>>

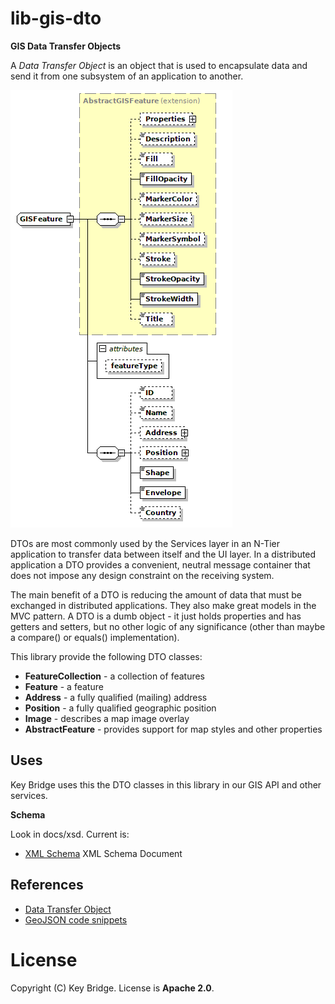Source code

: # lib-gis-dto

**GIS Data Transfer Objects**

A _Data Transfer Object_ is an object that is used to encapsulate data and send
it from one subsystem of an application to another.

![GISFeature](docs/images/gisFeature.png)

DTOs are most commonly used by the Services layer in an N-Tier application to transfer data between itself and the UI layer. In a distributed application a DTO provides a convenient, neutral message container that does not impose any design constraint on the receiving system.

The main benefit of a DTO is reducing the amount of data that must be exchanged in distributed applications. They also make great models in the MVC pattern.
A DTO is a dumb object - it just holds properties and has getters and setters, but no other logic of any significance (other than maybe a compare() or equals() implementation).

This library provide the following DTO classes:

  *  **FeatureCollection** - a collection of features
  *  **Feature** - a feature
  *  **Address** - a fully qualified (mailing) address
  *  **Position** - a fully qualified geographic position
  *  **Image** - describes a map image overlay
  *  **AbstractFeature** - provides support for map styles and other properties


## Uses

Key Bridge uses this the DTO classes in this library in our GIS API and other services.

**Schema**

Look in docs/xsd. Current is:

 * [XML Schema](gis-dto.2020-06-15.schema2.xsd)  XML Schema Document




## References

 * [Data Transfer Object](https://martinfowler.com/eaaCatalog/dataTransferObject.html)
 * [GeoJSON code snippets](docs/geojson/GeoJSON-methods.md)
 
# License

Copyright (C) Key Bridge. License is **Apache 2.0**.
 
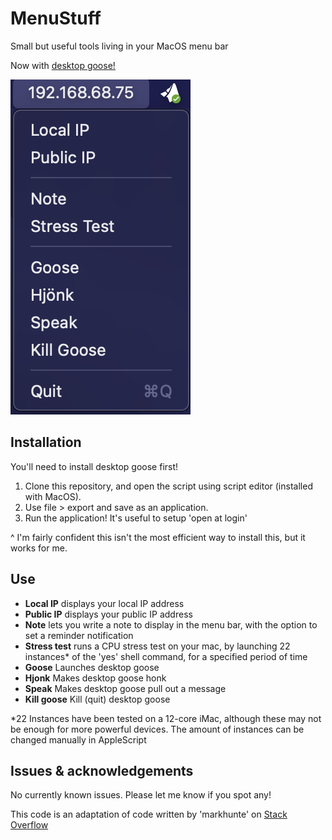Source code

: # MenuStuff

Small but useful tools living in your MacOS menu bar

Now with [desktop goose!](https://samperson.itch.io/desktop-goose)

![Screenshot](https://github.com/NathanaelJ/MenuStuff/blob/main/Options.png)

## Installation

You'll need to install desktop goose first!
1. Clone this repository, and open the script using script editor (installed with MacOS).
2. Use file > export and save as an application.
3. Run the application! It's useful to setup 'open at login'

^ I'm fairly confident this isn't the most efficient way to install this, but it works for me.

## Use

* **Local IP** displays your local IP address
* **Public IP** displays your public IP address
* **Note** lets you write a note to display in the menu bar, with the option to set a reminder notification
* **Stress test** runs a CPU stress test on your mac, by launching 22 instances* of the 'yes' shell command, for a specified period of time
* **Goose** Launches desktop goose
* **Hjonk** Makes desktop goose honk
* **Speak** Makes desktop goose pull out a message
* **Kill goose** Kill (quit) desktop goose

*22 Instances have been tested on a 12-core iMac, although these may not be enough for more powerful devices. The amount of instances can be changed manually in AppleScript

## Issues & acknowledgements

No currently known issues. Please let me know if you spot any!

This code is an adaptation of code written by 'markhunte' on [Stack Overflow](https://stackoverflow.com/questions/29191190/display-and-update-applescript-output-in-background)
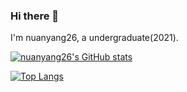 ### Hi there 👋
I'm nuanyang26, a undergraduate(2021).

[![nuanyang26's GitHub stats](https://github-readme-stats.vercel.app/api?username=nuanyang26&show_icons=true&theme=dark&locale=cn)](https://github.com/anuraghazra/github-readme-stats)


[![Top Langs](https://github-readme-stats.vercel.app/api/top-langs/?username=nuanyang26&layout=compact&theme=dark)](https://github.com/anuraghazra/github-readme-stats)
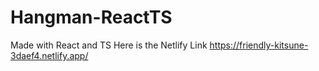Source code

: # Hangman-ReactTS

Made with React and TS 
Here is the Netlify Link
https://friendly-kitsune-3daef4.netlify.app/
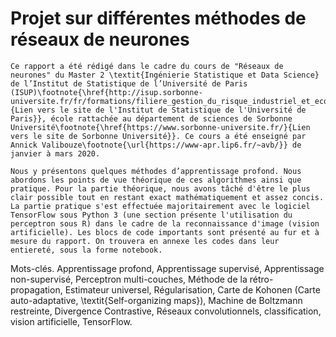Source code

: # Projet sur différentes méthodes de réseaux de neurones

    Ce rapport a été rédigé dans le cadre du cours de "Réseaux de neurones" du Master 2 \textit{Ingénierie Statistique et Data Science} de l’Institut de Statistique de l’Université de Paris (ISUP)\footnote{\href{http://isup.sorbonne-universite.fr/fr/formations/filiere_gestion_du_risque_industriel_et_economique.html}{Lien vers le site de l'Institut de Statistique de l'Université de Paris}}, école rattachée au département de sciences de Sorbonne Université\footnote{\href{https://www.sorbonne-universite.fr/}{Lien vers le site de Sorbonne Université}}. Ce cours a été enseigné par Annick Valibouze\footnote{\url{https://www-apr.lip6.fr/~avb/}} de janvier à mars 2020.
    
	Nous y présentons quelques méthodes d’apprentissage profond. Nous abordons les points de vue théorique de ces algorithmes ainsi que pratique. Pour la partie théorique, nous avons tâché d'être le plus clair possible tout en restant exact mathématiquement et assez concis. La partie pratique s'est effectuée majoritairement avec le logiciel TensorFlow sous Python 3 (une section présente l'utilisation du perceptron sous R) dans le cadre de la reconnaissance d'image (vision artificielle). Les blocs de code importants sont présenté au fur et à mesure du rapport. On trouvera en annexe les codes dans leur entiereté, sous la forme notebook.


Mots-clés.
Apprentissage profond, Apprentissage supervisé, Apprentissage non-supervisé, Perceptron multi-couches, Méthode de la rétro-propagation, Estimateur universel, Régularisation, Carte de Kohonen (Carte auto-adaptative, \textit{Self-organizing maps}), Machine de Boltzmann restreinte, Divergence Contrastive, Réseaux convolutionnels, classification, vision artificielle, TensorFlow.

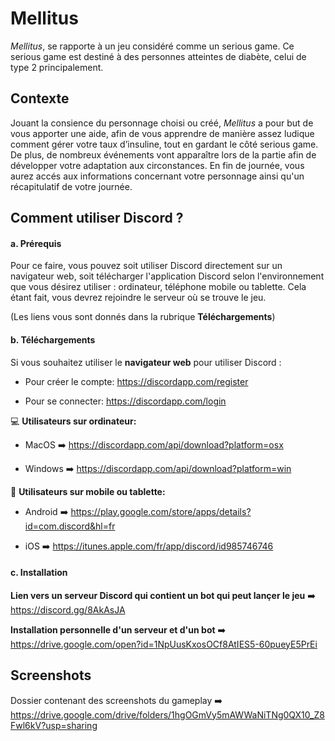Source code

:# Mellitus

*Mellitus*, se rapporte à un jeu considéré comme un serious game. Ce serious game est destiné à des personnes atteintes de diabète, celui de type 2 principalement.

## Contexte

Jouant la consience du personnage choisi ou créé, *Mellitus* a pour but de vous apporter une aide, afin de vous apprendre de manière assez ludique comment gérer votre taux d’insuline, tout en gardant le côté serious game.
De plus, de nombreux événements vont apparaître lors de la partie afin de développer votre adaptation aux circonstances. En fin de journée, vous aurez accés aux informations concernant votre personnage ainsi qu'un récapitulatif de votre journée.

## Comment utiliser Discord ?

#### a. Prérequis

Pour ce faire, vous pouvez soit utiliser Discord directement sur un navigateur web, soit télécharger l'application Discord selon l'environnement que vous désirez utiliser : ordinateur, téléphone mobile ou tablette.
Cela étant fait, vous devrez rejoindre le serveur où se trouve le jeu.

(Les liens vous sont donnés dans la rubrique **Téléchargements**)



#### b. Téléchargements

Si vous souhaitez utiliser le **navigateur web** pour utiliser Discord :
* Pour créer le compte: https://discordapp.com/register

* Pour se connecter: https://discordapp.com/login  

💻 **Utilisateurs sur ordinateur:**
* MacOS ➡️ https://discordapp.com/api/download?platform=osx

* Windows ➡️ https://discordapp.com/api/download?platform=win

📱 **Utilisateurs sur mobile ou tablette:**

* Android ➡️ https://play.google.com/store/apps/details?id=com.discord&hl=fr

* iOS ➡️ https://itunes.apple.com/fr/app/discord/id985746746


#### c. Installation

**Lien vers un serveur Discord qui contient un bot qui peut lançer le jeu** ➡️ https://discord.gg/8AkAsJA

**Installation personnelle d'un serveur et d'un bot** ➡️ https://drive.google.com/open?id=1NpUusKxosOCf8AtIES5-60pueyE5PrEi


## Screenshots

Dossier contenant des screenshots du gameplay ➡️ https://drive.google.com/drive/folders/1hgOGmVy5mAWWaNiTNg0QX10_Z8Fwl6kV?usp=sharing

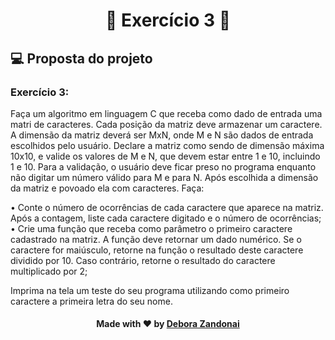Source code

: <h1 align="center">🚀 Exercício 3 🚀</h1>

## 💻 Proposta do projeto

### Exercício 3:

Faça um algoritmo em linguagem C que receba como dado de entrada uma matri de caracteres. Cada posição da matriz deve armazenar um caractere.
A dimensão da matriz deverá ser MxN, onde M e N são dados de entrada escolhidos pelo usuário. Declare a matriz como sendo de dimensão máxima 10x10, e valide os valores de M e N, que devem estar entre 1 e 10, incluindo 1 e 10. Para a validação, o usuário deve ficar preso no programa enquanto não digitar um número válido para M e para N.
Após escolhida a dimensão da matriz e povoado ela com caracteres. Faça:

• Conte o número de ocorrências de cada caractere que aparece na matriz.
Após a contagem, liste cada caractere digitado e o número de ocorrências;
• Crie uma função que receba como parâmetro o primeiro caractere cadastrado
na matriz. A função deve retornar um dado numérico. Se o caractere for
maiúsculo, retorne na função o resultado deste caractere dividido por 10.
Caso contrário, retorne o resultado do caractere multiplicado por 2;

Imprima na tela um teste do seu programa utilizando como primeiro caractere a
primeira letra do seu nome.

<h4 align=center>Made with ❤️ by <a href="https://www.linkedin.com/in/debora-zandonai-4ab092195/">Debora Zandonai</a></h4>
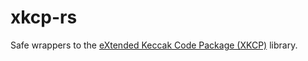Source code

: # xkcp-rs

Safe wrappers to the [eXtended Keccak Code Package (XKCP)](https://github.com/XKCP/XKCP) library.
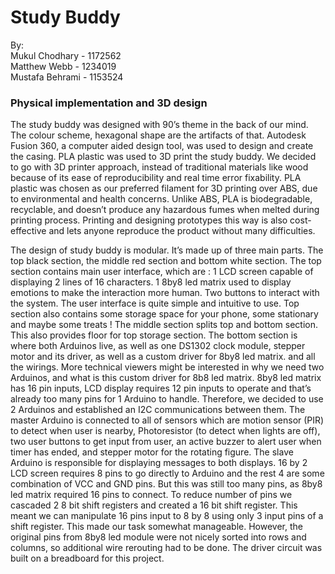 # Study Buddy

By:\
Mukul Chodhary  - 1172562\
Matthew Webb    - 1234019\
Mustafa Behrami - 1153524



### Physical implementation and 3D design

The study buddy was designed with 90’s theme in the back of our mind. The colour scheme, hexagonal shape are the artifacts of that. Autodesk Fusion 360, a computer aided design tool,  was used to design and create the casing. PLA plastic was used to 3D print the study buddy. We decided to go with 3D printer approach, instead of traditional materials like wood because of its ease of reproducibility and real time error fixability. PLA plastic was chosen as our preferred filament for 3D printing over ABS, due to environmental and health concerns. Unlike ABS,  PLA is biodegradable, recyclable, and doesn’t produce any hazardous fumes when melted during printing process. 
Printing and designing prototypes this way is also cost-effective and lets anyone reproduce the product without many difficulties. 

The design of study buddy is modular. It’s made up of three main parts. The top black section, the middle red section and bottom white section. 
The top section contains main user interface, which are : 1 LCD screen capable of displaying 2 lines of 16 characters. 1 8by8 led matrix used to display emotions to make the interaction more human. Two buttons to interact with the system. The user interface is quite simple and intuitive to use. Top section also contains some storage space for your phone, some stationary and maybe some treats !
The middle section splits top and bottom section. This also provides floor for top storage section. 
The bottom section is where both Arduinos live, as well as one DS1302 clock module, stepper motor and its driver, as well as a custom driver for 8by8 led matrix.  and all the wirings. 
More technical viewers might be interested in why we need two Arduinos, and what is this custom driver for 8b8 led matrix. 8by8 led matrix has 16 pin inputs, LCD display requires 12 pin inputs to operate and that’s already too many pins for 1 Arduino to handle. Therefore, we decided to use 2 Arduinos and established an I2C communications between them. 
The master Arduino is connected to all of sensors which are motion sensor (PIR) to detect when user is nearby, Photoresistor (to detect when lights are off),  two user buttons to get input from user, an active buzzer to alert user when timer has ended, and stepper motor for the rotating figure. 
The slave Arduino is responsible for displaying messages to both displays. 16 by 2 LCD screen requires 8 pins to go directly to Arduino and the rest 4 are some combination of VCC and GND pins. But this was still too many pins, as 8by8 led matrix required 16 pins to connect. To reduce number of pins we cascaded 2 8 bit shift registers and created a 16 bit shift register. This meant we can manipulate 16 pins input to 8 by 8 using only 3 input pins of a shift register. This made our task somewhat manageable. However, the original pins from 8by8 led module were not nicely sorted into rows and columns, so additional wire rerouting had to be done. The driver circuit was built on a breadboard for this project. 

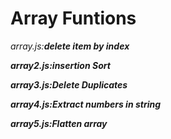 <h1>Array Funtions</h1>
<p><em>array.js<em>:<b>delete item by index<b></p>
<p><em>array2.js<em>:insertion Sort</p>
<p><em>array3.js<em>:Delete Duplicates</p>
<p><em>array4.js<em>:Extract numbers in string</p>
<p><em>array5.js<em>:Flatten array</p>
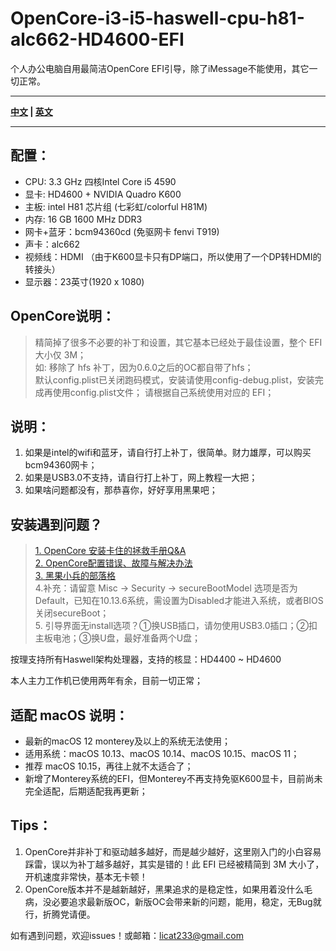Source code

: # OpenCore-i3-i5-haswell-cpu-h81-alc662-HD4600-EFI
个人办公电脑自用最简洁OpenCore EFI引导，除了iMessage不能使用，其它一切正常。

----

**[中文](https://github.com/licat233/EFI-OpenCore-i3-i5-haswell-cpu-h81-alc662-HD4600/blob/main/README-zh.md) | [英文](https://github.com/licat233/EFI-OpenCore-i3-i5-haswell-cpu-h81-alc662-HD4600/blob/main/README.md)**

----

## 配置：
* CPU: 3.3 GHz 四核Intel Core i5 4590  
* 显卡: HD4600 + NVIDIA Quadro K600 
* 主板: intel H81 芯片组 (七彩虹/colorful H81M)   
* 内存: 16 GB 1600 MHz DDR3  
* 网卡+蓝牙：bcm94360cd (免驱网卡 fenvi T919)  
* 声卡：alc662  
* 视频线：HDMI （由于K600显卡只有DP端口，所以使用了一个DP转HDMI的转接头）  
* 显示器：23英寸(1920 x 1080)  


## OpenCore说明：

> 精简掉了很多不必要的补丁和设置，其它基本已经处于最佳设置，整个 EFI 大小仅 3M；  
> 如: 移除了 hfs 补丁，因为0.6.0之后的OC都自带了hfs；  
> 默认config.plist已关闭跑码模式，安装请使用config-debug.plist，安装完成再使用config.plist文件；
> 请根据自己系统使用对应的 EFI；


## 说明：

1. 如果是intel的wifi和蓝牙，请自行打上补丁，很简单。财力雄厚，可以购买bcm94360网卡；
2. 如果是USB3.0不支持，请自行打上补丁，网上教程一大把；
3. 如果啥问题都没有，那恭喜你，好好享用黑果吧；

## 安装遇到问题？

> <a href="https://heipg.cn/tutorial/opencore-install-errors-handbook.html">1. OpenCore 安装卡住的拯救手册Q&A</a>  
> <a href="https://shuiyunxc.github.io/2020/04/06/Faults/index/">2. OpenCore配置错误、故障与解决办法</a>  
> <a href="https://blog.daliansky.net/">3. 黑果小兵的部落格</a>  
> 4.补充：请留意 Misc -> Security -> secureBootModel 选项是否为Default，已知在10.13.6系统，需设置为Disabled才能进入系统，或者BIOS关闭secureBoot；  
> 5. 引导界面无install选项？①换USB插口，请勿使用USB3.0插口；②扣主板电池；③换U盘，最好准备两个U盘；

按理支持所有Haswell架构处理器，支持的核显：HD4400 ~ HD4600

本人主力工作机已使用两年有余，目前一切正常；

## 适配 macOS 说明：  

* 最新的macOS 12 monterey及以上的系统无法使用；
* 适用系统：macOS 10.13、macOS 10.14、macOS 10.15、macOS 11；
* 推荐 macOS 10.15，再往上就不太适合了；
* 新增了Monterey系统的EFI，但Monterey不再支持免驱K600显卡，目前尚未完全适配，后期适配我再更新；

## Tips：  
1.  OpenCore并非补丁和驱动越多越好，而是越少越好，这里刚入门的小白容易踩雷，误以为补丁越多越好，其实是错的！此 EFI 已经被精简到 3M 大小了，开机速度非常快，基本无卡顿！  
2.  OpenCore版本并不是越新越好，黑果追求的是稳定性，如果用着没什么毛病，没必要追求最新版OC，新版OC会带来新的问题，能用，稳定，无Bug就行，折腾党请便。  

如有遇到问题，欢迎issues！或邮箱：licat233@gmail.com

<<

#### BRIEF:
Locate the string "MenuStuff" in the listing above and copy every line where it occurs.

#### RESULT BELOW:
: # MenuStuff
![Screenshot](https://github.com/NathanaelJ/MenuStuff/blob/main/Options.png)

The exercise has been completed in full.